:: Description of the task ::
Write out the records below from the first line through the line containing "Sudhausausbeute: \> \>", leaving out any pictures.

:: Listed records ::

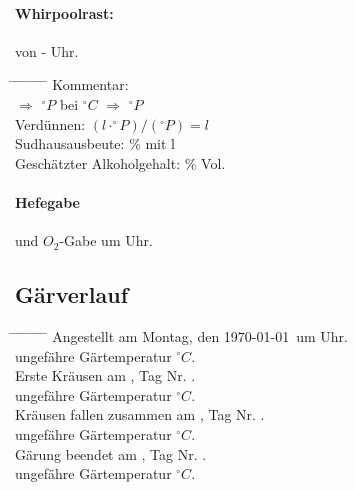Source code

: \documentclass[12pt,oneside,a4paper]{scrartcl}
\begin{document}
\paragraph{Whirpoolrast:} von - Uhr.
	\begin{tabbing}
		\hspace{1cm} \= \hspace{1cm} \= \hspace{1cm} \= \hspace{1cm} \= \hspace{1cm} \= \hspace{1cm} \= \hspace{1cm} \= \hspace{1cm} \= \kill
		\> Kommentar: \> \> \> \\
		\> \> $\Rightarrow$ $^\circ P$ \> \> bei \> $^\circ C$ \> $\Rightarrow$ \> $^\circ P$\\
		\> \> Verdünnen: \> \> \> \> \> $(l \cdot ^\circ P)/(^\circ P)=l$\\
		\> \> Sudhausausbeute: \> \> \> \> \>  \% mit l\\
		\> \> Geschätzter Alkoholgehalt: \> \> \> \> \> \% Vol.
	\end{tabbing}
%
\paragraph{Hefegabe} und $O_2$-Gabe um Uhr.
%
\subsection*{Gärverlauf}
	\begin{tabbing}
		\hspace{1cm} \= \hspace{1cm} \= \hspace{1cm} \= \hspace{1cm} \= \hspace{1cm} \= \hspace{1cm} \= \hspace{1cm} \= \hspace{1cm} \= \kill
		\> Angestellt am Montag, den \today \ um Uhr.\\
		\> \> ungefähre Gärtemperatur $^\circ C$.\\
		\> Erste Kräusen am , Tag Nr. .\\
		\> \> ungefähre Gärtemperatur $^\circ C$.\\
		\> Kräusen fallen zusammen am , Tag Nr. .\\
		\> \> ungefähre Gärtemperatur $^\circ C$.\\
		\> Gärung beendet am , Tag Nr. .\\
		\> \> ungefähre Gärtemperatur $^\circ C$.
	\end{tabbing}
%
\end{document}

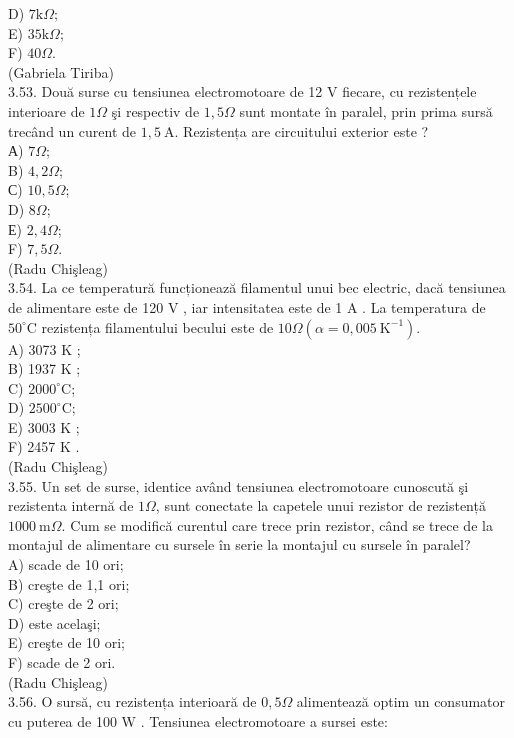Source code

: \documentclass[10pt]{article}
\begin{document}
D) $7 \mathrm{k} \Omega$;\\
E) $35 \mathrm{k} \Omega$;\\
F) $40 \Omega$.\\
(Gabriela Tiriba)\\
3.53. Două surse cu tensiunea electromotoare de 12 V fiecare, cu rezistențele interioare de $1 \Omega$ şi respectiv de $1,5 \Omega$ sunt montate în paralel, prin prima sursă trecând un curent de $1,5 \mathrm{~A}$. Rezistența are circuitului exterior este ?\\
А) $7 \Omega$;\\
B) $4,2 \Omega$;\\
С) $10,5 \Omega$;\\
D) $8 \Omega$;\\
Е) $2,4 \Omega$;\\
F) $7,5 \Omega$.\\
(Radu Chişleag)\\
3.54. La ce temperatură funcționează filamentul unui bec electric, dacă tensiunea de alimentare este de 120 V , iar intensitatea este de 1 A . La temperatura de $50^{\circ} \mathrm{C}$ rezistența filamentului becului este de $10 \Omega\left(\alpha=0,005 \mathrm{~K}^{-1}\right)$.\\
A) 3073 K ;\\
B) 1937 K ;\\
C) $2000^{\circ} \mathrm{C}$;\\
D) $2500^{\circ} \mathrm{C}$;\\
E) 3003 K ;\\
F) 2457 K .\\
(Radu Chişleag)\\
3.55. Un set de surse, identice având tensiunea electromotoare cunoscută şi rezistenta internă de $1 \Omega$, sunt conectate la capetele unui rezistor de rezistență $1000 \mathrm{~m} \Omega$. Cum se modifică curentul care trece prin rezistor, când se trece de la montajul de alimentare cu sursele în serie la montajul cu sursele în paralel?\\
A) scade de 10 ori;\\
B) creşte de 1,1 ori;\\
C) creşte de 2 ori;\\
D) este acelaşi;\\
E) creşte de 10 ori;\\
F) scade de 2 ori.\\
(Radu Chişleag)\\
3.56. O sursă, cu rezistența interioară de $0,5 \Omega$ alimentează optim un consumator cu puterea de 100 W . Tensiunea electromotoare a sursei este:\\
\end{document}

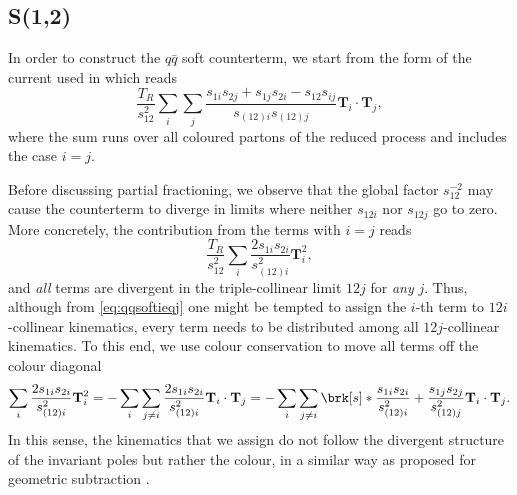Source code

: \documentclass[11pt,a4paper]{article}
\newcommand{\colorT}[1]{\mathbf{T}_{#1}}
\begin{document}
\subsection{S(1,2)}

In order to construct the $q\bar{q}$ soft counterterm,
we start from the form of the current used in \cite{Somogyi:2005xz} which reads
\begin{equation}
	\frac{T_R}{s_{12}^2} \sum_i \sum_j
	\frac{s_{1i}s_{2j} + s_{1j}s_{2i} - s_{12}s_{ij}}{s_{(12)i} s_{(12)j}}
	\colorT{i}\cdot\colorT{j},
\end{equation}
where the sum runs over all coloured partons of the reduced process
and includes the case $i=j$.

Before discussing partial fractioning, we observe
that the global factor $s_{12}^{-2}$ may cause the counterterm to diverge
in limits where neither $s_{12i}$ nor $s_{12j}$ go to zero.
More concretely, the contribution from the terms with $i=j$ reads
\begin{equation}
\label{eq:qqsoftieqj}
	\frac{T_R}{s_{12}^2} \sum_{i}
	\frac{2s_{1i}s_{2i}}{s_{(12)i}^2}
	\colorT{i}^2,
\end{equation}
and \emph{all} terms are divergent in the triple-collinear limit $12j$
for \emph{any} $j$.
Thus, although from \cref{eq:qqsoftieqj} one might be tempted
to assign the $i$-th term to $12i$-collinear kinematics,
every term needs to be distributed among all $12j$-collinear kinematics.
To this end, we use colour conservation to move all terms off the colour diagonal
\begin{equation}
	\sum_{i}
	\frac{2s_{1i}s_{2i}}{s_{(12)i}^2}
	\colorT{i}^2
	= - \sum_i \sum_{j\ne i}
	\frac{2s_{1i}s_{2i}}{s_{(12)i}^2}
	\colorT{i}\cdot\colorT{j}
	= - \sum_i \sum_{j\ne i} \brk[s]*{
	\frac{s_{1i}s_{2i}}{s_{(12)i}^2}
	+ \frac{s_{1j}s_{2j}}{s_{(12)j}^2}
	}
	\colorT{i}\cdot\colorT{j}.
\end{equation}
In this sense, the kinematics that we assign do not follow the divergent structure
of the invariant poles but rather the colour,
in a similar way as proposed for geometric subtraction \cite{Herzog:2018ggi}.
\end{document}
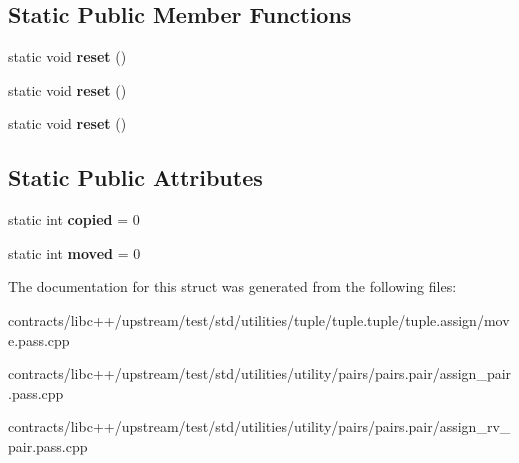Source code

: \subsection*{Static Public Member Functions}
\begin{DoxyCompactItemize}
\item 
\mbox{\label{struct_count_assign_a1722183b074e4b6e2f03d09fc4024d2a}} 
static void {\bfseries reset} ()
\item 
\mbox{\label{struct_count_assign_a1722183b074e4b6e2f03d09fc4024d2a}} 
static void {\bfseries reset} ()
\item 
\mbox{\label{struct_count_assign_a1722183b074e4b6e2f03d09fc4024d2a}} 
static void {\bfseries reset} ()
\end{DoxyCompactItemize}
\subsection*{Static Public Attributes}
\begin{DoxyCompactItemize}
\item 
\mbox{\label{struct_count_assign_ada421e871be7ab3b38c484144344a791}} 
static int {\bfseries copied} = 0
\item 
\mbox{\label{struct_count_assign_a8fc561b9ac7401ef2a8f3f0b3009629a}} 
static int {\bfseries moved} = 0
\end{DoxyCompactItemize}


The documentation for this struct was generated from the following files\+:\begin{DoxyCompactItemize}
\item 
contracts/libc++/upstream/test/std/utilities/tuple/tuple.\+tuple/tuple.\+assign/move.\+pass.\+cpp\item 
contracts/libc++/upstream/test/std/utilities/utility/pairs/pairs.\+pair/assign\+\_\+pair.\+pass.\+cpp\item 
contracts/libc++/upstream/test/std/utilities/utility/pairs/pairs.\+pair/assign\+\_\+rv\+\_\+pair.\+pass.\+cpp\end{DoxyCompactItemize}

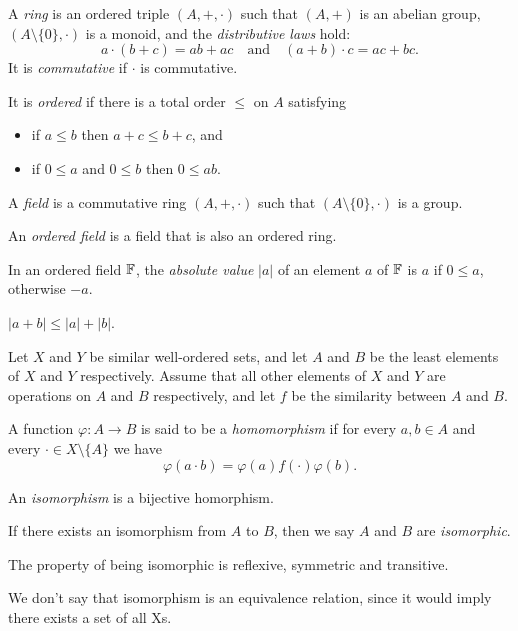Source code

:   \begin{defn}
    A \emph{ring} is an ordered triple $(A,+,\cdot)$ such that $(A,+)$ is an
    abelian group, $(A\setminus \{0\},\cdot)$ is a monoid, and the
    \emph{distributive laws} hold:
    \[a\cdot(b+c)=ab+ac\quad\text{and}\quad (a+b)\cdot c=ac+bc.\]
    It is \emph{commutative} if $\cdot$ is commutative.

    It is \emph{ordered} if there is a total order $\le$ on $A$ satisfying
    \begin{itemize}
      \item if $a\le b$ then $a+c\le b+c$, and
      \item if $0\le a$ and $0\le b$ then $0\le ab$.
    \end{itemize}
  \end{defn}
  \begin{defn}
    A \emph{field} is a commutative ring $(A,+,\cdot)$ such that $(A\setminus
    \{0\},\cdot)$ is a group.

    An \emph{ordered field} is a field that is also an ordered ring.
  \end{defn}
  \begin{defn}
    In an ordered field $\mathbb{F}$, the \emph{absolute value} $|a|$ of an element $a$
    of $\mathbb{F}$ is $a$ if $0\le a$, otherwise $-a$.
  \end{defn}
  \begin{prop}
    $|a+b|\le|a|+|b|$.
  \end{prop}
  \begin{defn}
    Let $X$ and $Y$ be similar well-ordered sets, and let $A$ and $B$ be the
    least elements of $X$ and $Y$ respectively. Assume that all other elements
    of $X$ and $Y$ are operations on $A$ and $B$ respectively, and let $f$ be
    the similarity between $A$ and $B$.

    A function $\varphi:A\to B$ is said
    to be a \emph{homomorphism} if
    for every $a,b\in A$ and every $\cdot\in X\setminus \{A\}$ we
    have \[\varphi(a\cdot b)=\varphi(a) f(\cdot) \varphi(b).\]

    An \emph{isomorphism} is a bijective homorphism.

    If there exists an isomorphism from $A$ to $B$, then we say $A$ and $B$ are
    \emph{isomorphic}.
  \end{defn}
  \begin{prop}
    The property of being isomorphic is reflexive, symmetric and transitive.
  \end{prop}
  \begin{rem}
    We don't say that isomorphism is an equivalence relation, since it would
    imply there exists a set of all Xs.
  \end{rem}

:: Your solution ::
Source code

: \documentclass[12pt,oneside,a4paper]{scrartcl}
\begin{document}
\paragraph{Whirpoolrast:} von - Uhr.
	\begin{tabbing}
		\hspace{1cm} \= \hspace{1cm} \= \hspace{1cm} \= \hspace{1cm} \= \hspace{1cm} \= \hspace{1cm} \= \hspace{1cm} \= \hspace{1cm} \= \kill
		\> Kommentar: \> \> \> \\
		\> \> $\Rightarrow$ $^\circ P$ \> \> bei \> $^\circ C$ \> $\Rightarrow$ \> $^\circ P$\\
		\> \> Verdünnen: \> \> \> \> \> $(l \cdot ^\circ P)/(^\circ P)=l$\\
		\> \> Sudhausausbeute: \> \> \> \> \>  \% mit l\\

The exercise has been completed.